Open Time Store™
Copyright © JUXT LTD 2018-2019

Introduction

Crux offers a small REST API that allows you to send transactions and run queries over HTTP. For instance, you could deploy your Crux nodes along with Kafka into a Kubernetes pod running on AWS and interact with Crux from your application purely via HTTP. Using Crux in this manner is a valid use-case but it cannot support all of the features and benfits that running the Crux node inside of your application provides.

Your application only needs to communicate with one Crux node when using the REST API. This Crux node may placed be behind a load balancer which spreads the load over multiple nodes transparently to application. In addition, different Crux nodes might be still be catching up with the head of the transaction log, and since different queries might go to different nodes, you have to be conscious of read consistency issues when designing your application to use Crux in this way. Fortunately, you can mitigate read consistency issues the ability to query consistent point-in-time snapshots of the database by specifying temporal coordinates along with your queries.

The REST API also provides an experimental endpoint for SPARQL 1.1 Protocol queries under /sparql/, rewriting the query into the Crux Datalog dialect. Only a small subset of SPARQL is supported and no other RDF features are available.

Using the HTTP API

The HTTP interface is provided as a Ring middleware in a Clojure namespace, located at crux/src/crux/http_server.clj. There is an example of using this middleware in a full example HTTP server configuration: https://github.com/juxt/crux/tree/master/example/standalone_webservice

Whilst CORS may be easily configured for use while prototyping a Single Page Application that uses Crux directly from a web browser, it is currently NOT recommended to expose Crux directly to any untrusted endpoints (including web browsers) in production since the default query API does not sandbox or otherwise restrict the execution of queries.

Index

Table 1. API
uri method description

/

GET

returns various details about the state of the database

/document/[content-hash]

GET or POST

returns the document for a given hash

/entity

POST

Returns an entity for a given ID and optional valid-time/transaction-time co-ordinates

/entity-tx

POST

Returns the :put or :cas transaction that most recently set a key

/history/[:key]

GET OR POST

Returns the transaction history of a key

/query

POST

Takes a datalog query and returns its results

/query-stream

POST

Same as /query but the results are streamed

/sync

GET

Wait until the Kafka consumer’s lag is back to 0

/tx-log

GET

Returns a list of all transactions

/tx-log

POST

The "write" endpoint, to post transactions.

GET /

Returns various details about the state of the database. Can be used as a health check.

curl -X GET $nodeURL/
{:crux.kv/kv-backend "crux.kv.rocksdb.RocksKv",
 :crux.kv/estimate-num-keys 92,
 :crux.kv/size 72448,
 :crux.zk/zk-active? true,
 :crux.tx-log/consumer-state
   {:crux.kafka.topic-partition/crux-docs-0
      {:offset 25,
       :time #inst "2019-01-08T11:06:41.867-00:00",
       :lag 0},
    :crux.kafka.topic-partition/crux-transaction-log-0
      {:offset 19,
       :time #inst "2019-01-08T11:06:41.869-00:00",
       :lag 0}}}
Note
estimate-num-keys is an (over)estimate of the number of transactions in the log (each of which is a key in RocksDB). RocksDB does not provide an exact key count.

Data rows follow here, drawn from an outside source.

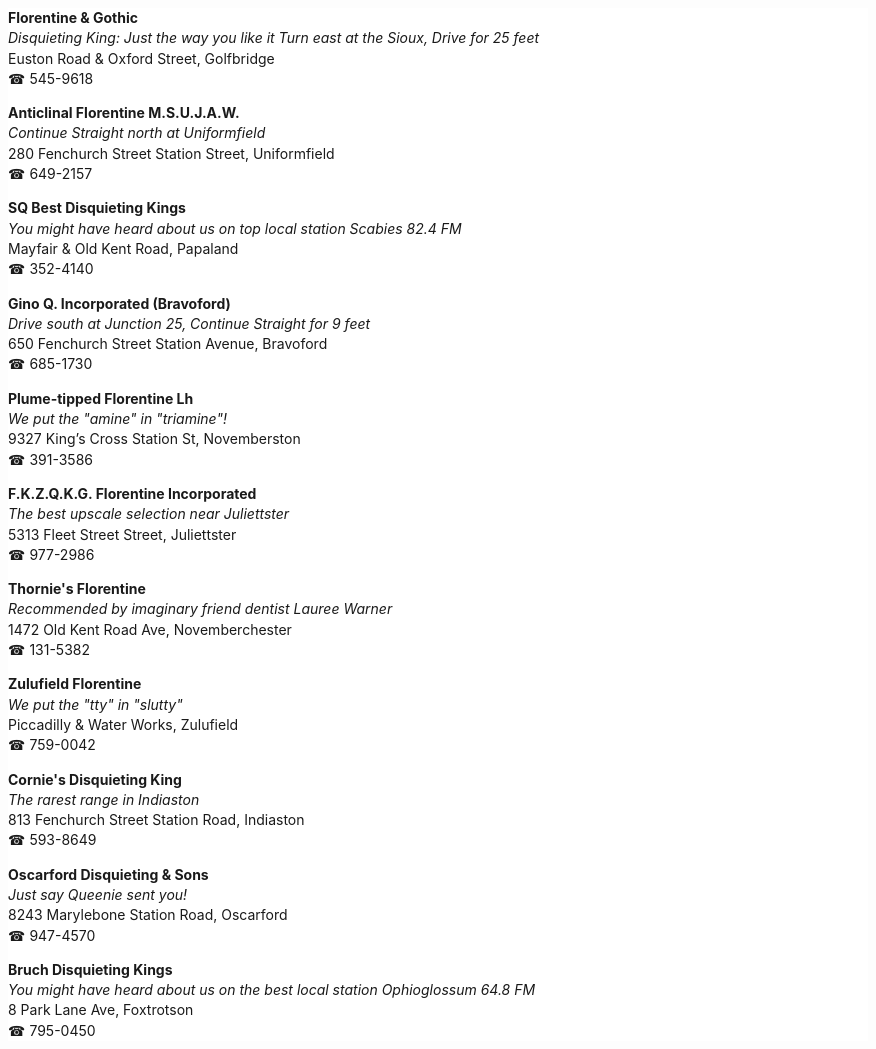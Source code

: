 **Florentine & Gothic**  
_Disquieting King: Just the way you like it 
Turn east at the Sioux, Drive for 25 feet_  
Euston Road & Oxford Street, Golfbridge  
☎ 545-9618

**Anticlinal Florentine M.S.U.J.A.W.**  
_Continue Straight north at Uniformfield_  
280 Fenchurch Street Station Street, Uniformfield  
☎ 649-2157

**SQ Best Disquieting Kings**  
_You might have heard about us on top local station Scabies 82.4 FM_  
Mayfair & Old Kent Road, Papaland  
☎ 352-4140

**Gino Q. Incorporated (Bravoford)**  
_Drive south at Junction 25, Continue Straight for 9 feet_  
650 Fenchurch Street Station Avenue, Bravoford  
☎ 685-1730

**Plume-tipped Florentine Lh**  
_We put the "amine" in "triamine"!_  
9327 King’s Cross Station St, Novemberston  
☎ 391-3586

**F.K.Z.Q.K.G. Florentine Incorporated**  
_The best upscale selection near Juliettster_  
5313 Fleet Street Street, Juliettster  
☎ 977-2986

**Thornie's Florentine**  
_Recommended by imaginary friend dentist Lauree Warner_  
1472 Old Kent Road Ave, Novemberchester  
☎ 131-5382

**Zulufield Florentine**  
_We put the "tty" in "slutty"_  
Piccadilly & Water Works, Zulufield  
☎ 759-0042

**Cornie's Disquieting King**  
_The rarest range in Indiaston_  
813 Fenchurch Street Station Road, Indiaston  
☎ 593-8649

**Oscarford Disquieting & Sons**  
_Just say Queenie sent you!_  
8243 Marylebone Station Road, Oscarford  
☎ 947-4570

**Bruch Disquieting Kings**  
_You might have heard about us on the best local station Ophioglossum 64.8 FM_  
8 Park Lane Ave, Foxtrotson  
☎ 795-0450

GET/POST /document/[content-hash]

Returns the document stored under that hash, if it exists.

curl -X GET $nodeURL/document/7af0444315845ab3efdfbdfa516e68952c1486f2
{:crux.db/id :foobar, :name "FooBar"}
Note
Hashes for older versions of a document can be obtained with /history, under the :crux.db/content-hash keys.

POST /entity

Takes a key and, optionally, a :valid-time and/or :transact-time (defaulting to now). Returns the value stored under that key at those times.

See Bitemporality for more information.

curl -X POST \
     -H "Content-Type: application/edn" \
     -d '{:eid :tommy}' \
     $nodeURL/entity
{:crux.db/id :tommy, :name "Tommy", :last-name "Petrov"}
curl -X POST \
     -H "Content-Type: application/edn" \
     -d '{:eid :tommy :valid-time #inst "1999-01-08T14:03:27.254-00:00"}' \
     $nodeURL/entity
nil

POST /entity-tx

Takes a key and, optionally, :valid-time and/or :transact-time (defaulting to now). Returns the :put or :cas transaction that most recently set that key at those times.

See Bitemporality for more information.

curl -X POST \
     -H "Content-Type: application/edn" \
     -d '{:eid :foobar}' \
     $nodeURL/entity-tx
{:crux.db/id "8843d7f92416211de9ebb963ff4ce28125932878",
 :crux.db/content-hash "7af0444315845ab3efdfbdfa516e68952c1486f2",
 :crux.db/valid-time #inst "2019-01-08T16:34:47.738-00:00",
 :crux.tx/tx-id 0,
 :crux.tx/tx-time #inst "2019-01-08T16:34:47.738-00:00"}

GET/POST /history/[:key]

Returns the transaction history of a key, from newest to oldest transaction time.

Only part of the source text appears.